Whilst getting some courseware ready I was playing around writing some code and I decided to very simply show when a window starts and ends based on you asking for a TumblingWindow of n time units in StreamInsight. I thought this was going to be a two second thing but what I found was something I haven’t yet found documented anywhere until now.
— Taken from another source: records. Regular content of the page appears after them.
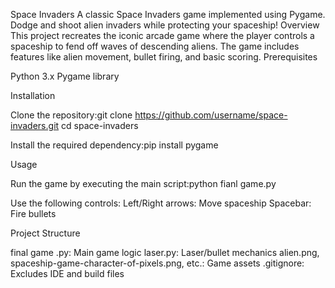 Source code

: Space Invaders
A classic Space Invaders game implemented using Pygame. Dodge and shoot alien invaders while protecting your spaceship!
Overview
This project recreates the iconic arcade game where the player controls a spaceship to fend off waves of descending aliens. The game includes features like alien movement, bullet firing, and basic scoring.
Prerequisites

Python 3.x
Pygame library

Installation

Clone the repository:git clone https://github.com/username/space-invaders.git
cd space-invaders


Install the required dependency:pip install pygame



Usage

Run the game by executing the main script:python fianl game.py


Use the following controls:
Left/Right arrows: Move spaceship
Spacebar: Fire bullets



Project Structure

final game .py: Main game logic
laser.py: Laser/bullet mechanics
alien.png, spaceship-game-character-of-pixels.png, etc.: Game assets
.gitignore: Excludes IDE and build files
All this code is written in C# and will slot straight into my favourite quick-win dev tool LinqPad Let’s first create a sample dataset var EnumerableCollection = new []
{
new {id = 1, StartTime = DateTime.Parse("2010-10-01 12:00:00 PM").ToLocalTime()},
new {id = 2, StartTime = DateTime.Parse("2010-10-01 12:20:00 PM").ToLocalTime()},
new {id = 3, StartTime = DateTime.Parse("2010-10-01 12:30:00 PM").ToLocalTime()},
new {id = 4, StartTime = DateTime.Parse("2010-10-01 12:40:00 PM").ToLocalTime()},
new {id = 5, StartTime = DateTime.Parse("2010-10-01 12:50:00 PM").ToLocalTime()},
new {id = 6, StartTime = DateTime.Parse("2010-10-01 01:00:00 PM").ToLocalTime()},
new {id = 7, StartTime = DateTime.Parse("2010-10-01 01:10:00 PM").ToLocalTime()},
new {id = 8, StartTime = DateTime.Parse("2010-10-01 02:00:00 PM").ToLocalTime()},
new {id = 9, StartTime = DateTime.Parse("2010-10-01 03:20:00 PM").ToLocalTime()},
new {id = 10, StartTime = DateTime.Parse("2010-10-01 03:30:00 PM").ToLocalTime()},
new {id = 11, StartTime = DateTime.Parse("2010-10-01 04:40:00 PM").ToLocalTime()},
new {id = 12, StartTime = DateTime.Parse("2010-10-01 04:50:00 PM").ToLocalTime()},
new {id = 13, StartTime = DateTime.Parse("2010-10-01 05:00:00 PM").ToLocalTime()},
new {id = 14, StartTime = DateTime.Parse("2010-10-01 05:10:00 PM").ToLocalTime()}
};
Now let’s create a stream of point events
var inputStream = EnumerableCollection
.ToPointStream(Application,evt=> PointEvent
.CreateInsert(evt.StartTime,evt),AdvanceTimeSettings.StrictlyIncreasingStartTime);
Now we can create our windows over the stream. The first window we will create is a one hour tumbling window. We’'ll count the events in the window but what we do here is not the point, the point is our window edges.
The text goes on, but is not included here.